Hier donc, ça se pas­sait à Rognes, près d’ Aix-en-Pro­vence et de la Roque d’Anthéron, vous savez le grand fes­ti­val de pia­no. Rognes, dans les anciennes car­rières de la pierre du même nom qui pare les belles mai­sons de riches. L’endroit est comme on dit « magique » : un trou taillé à l’équerre dans la roche du plus bel ocre. En fond de scène, cette muraille avec son Nia­ga­ra de lierre éme­raude. Ne me dites pas que ça ne s’entend pas ! Néces­saire écrin aux notes célestes. Pour­quoi croyez-vous qu’on par­coure tant de lieues pour com­mu­nier en musique ? : Vienne et son théâtre antique, Nice et ses cor­niches, Vitrolles et ses pla­tanes, La Seyne-sur-mer et son Fort Napo­léon – j’en passe.

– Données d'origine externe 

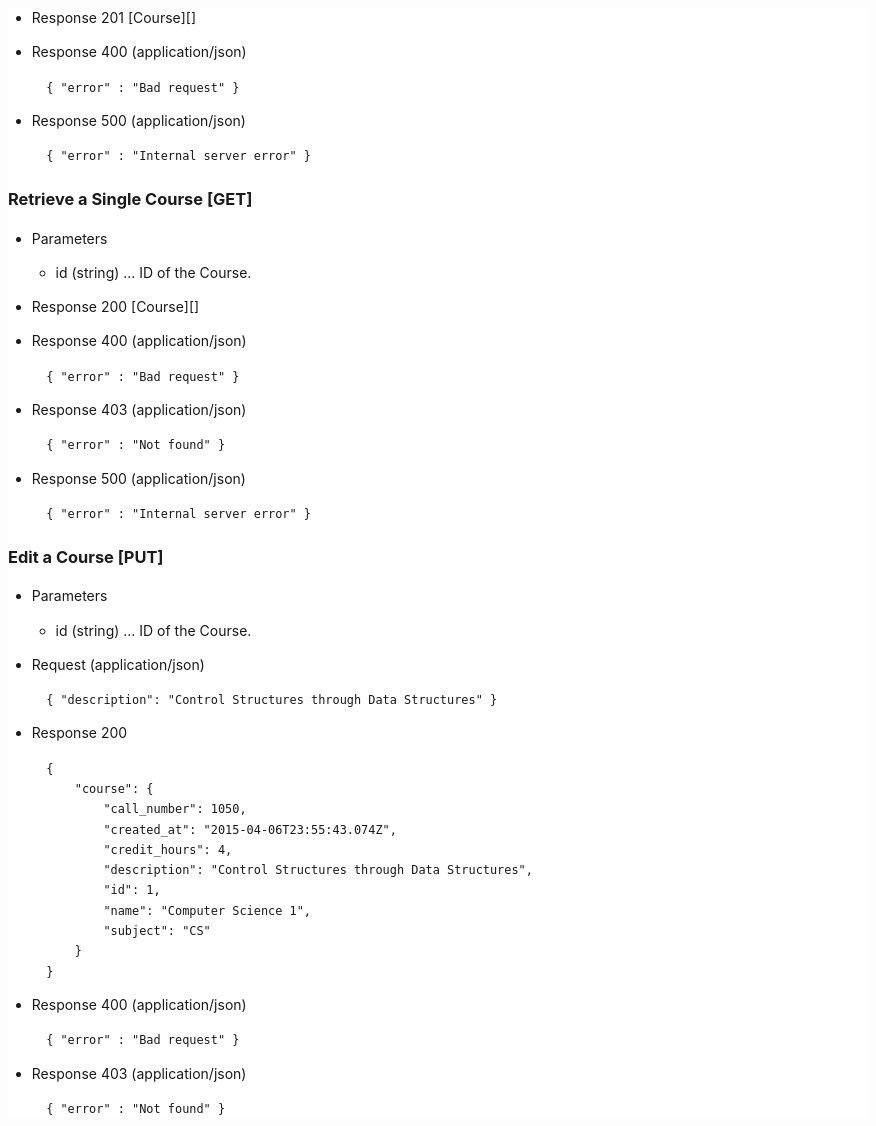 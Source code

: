 + Response 201
    [Course][]
    
+ Response 400 (application/json)

        { "error" : "Bad request" }
    
+ Response 500 (application/json)

        { "error" : "Internal server error" }
        
### Retrieve a Single Course [GET]
+ Parameters
    + id (string) ... ID of the Course.
    
+ Response 200
    [Course][]

+ Response 400 (application/json)

        { "error" : "Bad request" }
    
+ Response 403 (application/json)

        { "error" : "Not found" }

+ Response 500 (application/json)

        { "error" : "Internal server error" }

### Edit a Course [PUT]
+ Parameters
    + id (string) ... ID of the Course.
    
+ Request (application/json)

        { "description": "Control Structures through Data Structures" }
        
+ Response 200

        {
            "course": {
                "call_number": 1050,
                "created_at": "2015-04-06T23:55:43.074Z",
                "credit_hours": 4,
                "description": "Control Structures through Data Structures",
                "id": 1,
                "name": "Computer Science 1",
                "subject": "CS"
            }
        }

+ Response 400 (application/json)

        { "error" : "Bad request" }
    
+ Response 403 (application/json)

        { "error" : "Not found" }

Pour­quoi pré­fé­rer le décor d’un res­tau­rant à celui de sa cui­sine ? Reste tou­jours la ques­tion des plats, évi­dem­ment. Pas ques­tion de tam­bouille ou d’arnaque à la frime.

Ph. Gérard Tissier

Et hier, jus­te­ment, pas la moindre trace de notes fre­la­tées. Lova­no, donc, le gendre idéal pour noces bien tenues. Aucun débor­de­ment dans le pro propre. Mais du solide, de l’assuré, jusque dans la déli­ca­tesse soyeuse. Au volant, Alfred suit sa route, « négo­cie » ses courbes, assure les reprises ; main gauche main droite en pleine vélo­ci­té. Aux places arrière, le mou­lin de la ryth­mique, cor­recte aus­si, plus ou moins – un bat­teur qui bat (Eric Kamau Gra­vatt, pas­sé par Wea­ther Report) sans plus ; un contre­bas­siste qui pulse de même (Gerald Can­non, appuyé, démonstratif).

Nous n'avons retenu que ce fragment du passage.